From the Globe: A MINIMUM WAGE increase, the first in nearly a decade, got sidetracked yet again on Thursday when Senate Republicans tied its passage to a permanent estate tax cut for the wealthiest one percent of American families. Democrats refused to take the bait, and both measures failed.
The minimum wage hike would help about 13 million hard-working Americans -- not people on welfare, but people holding jobs, sometimes multiple jobs. The estate tax cut would make the heirs of a few million extremely rich people even richer. According to the most comprehensive research on income trends, by economists Thomas Piketty and Emanuel Saez, the incomes of the richest 300,000 Americans, adjusted for inflation, more than tripled between 1970 and 2000. Incomes of the bottom 270 million Americans -- 9 Americans in 10 -- were basically flat. The real incomes of the working poor fell.
From there it degenerates into a full-blown ant-rich screed. It reads like something better published at commondreams (and lo and behold, it is) or The Nation, not in a major metropolitan newspaper.
I won't even try to argue with Kuttner's specifics, because for me the issue is much simpler.

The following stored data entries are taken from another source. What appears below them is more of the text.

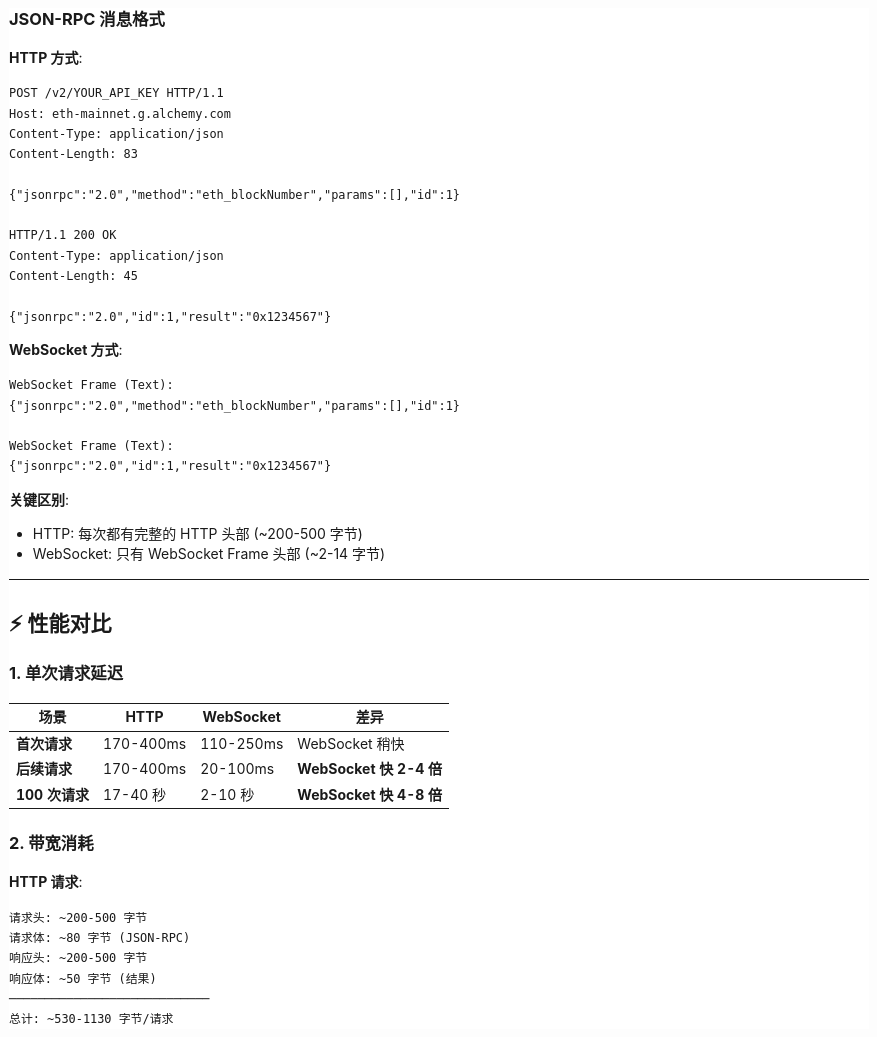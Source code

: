 ### JSON-RPC 消息格式

**HTTP 方式**:
```http
POST /v2/YOUR_API_KEY HTTP/1.1
Host: eth-mainnet.g.alchemy.com
Content-Type: application/json
Content-Length: 83

{"jsonrpc":"2.0","method":"eth_blockNumber","params":[],"id":1}

HTTP/1.1 200 OK
Content-Type: application/json
Content-Length: 45

{"jsonrpc":"2.0","id":1,"result":"0x1234567"}
```

**WebSocket 方式**:
```
WebSocket Frame (Text):
{"jsonrpc":"2.0","method":"eth_blockNumber","params":[],"id":1}

WebSocket Frame (Text):
{"jsonrpc":"2.0","id":1,"result":"0x1234567"}
```

**关键区别**:
- HTTP: 每次都有完整的 HTTP 头部 (~200-500 字节)
- WebSocket: 只有 WebSocket Frame 头部 (~2-14 字节)

---

## ⚡ 性能对比

### 1. 单次请求延迟

| 场景 | HTTP | WebSocket | 差异 |
|------|------|-----------|------|
| **首次请求** | 170-400ms | 110-250ms | WebSocket 稍快 |
| **后续请求** | 170-400ms | 20-100ms | **WebSocket 快 2-4 倍** |
| **100 次请求** | 17-40 秒 | 2-10 秒 | **WebSocket 快 4-8 倍** |

### 2. 带宽消耗

**HTTP 请求**:
```
请求头: ~200-500 字节
请求体: ~80 字节 (JSON-RPC)
响应头: ~200-500 字节
响应体: ~50 字节 (结果)
────────────────────────────
总计: ~530-1130 字节/请求
```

An estate tax rate of 50%--which is where they'll head barring any Congressional action to the contrary--is not much more than Government and Media-sanctioned theft.
Rather than dazzle me with statistics, I'd have loved to see Kuttner explain why it's okay to have taxed income over a lifetime and then on top of that, tax the wealth it created a second time by half-again. Is there a defense of that?
The Democrats could have put their (our) money where their mouths were and actually passed the minimum wage increase that they so routinely cry out for this week but refused. Senator Frist's actions marrying the estate tax to the minimum wage increase was a crafty political move, no doubt.
Additionally, Senators Clinton and Kennedy clue us in on what else Democrats are willing to do via this op-ed published a week ago: Yet the White House and the GOP Congress have consistently opposed any effort to provide a fair increase in the minimum wage. It cannot be that in America our nation's leaders take care of themselves, but continually ignore the neediest Americans.
It will not be. That is why Democrats in Congress are taking a stand for minimum-wage families. We have vowed that Democrats will do whatever it takes to block a congressional pay increase until we have raised the minimum wage.
Democratic Senators vow to do a job then simply refuse to do it. Robert Kuttner calls it a sham but from where I sit it appears a significant and attractive compromise giving both parties in Congress something they want.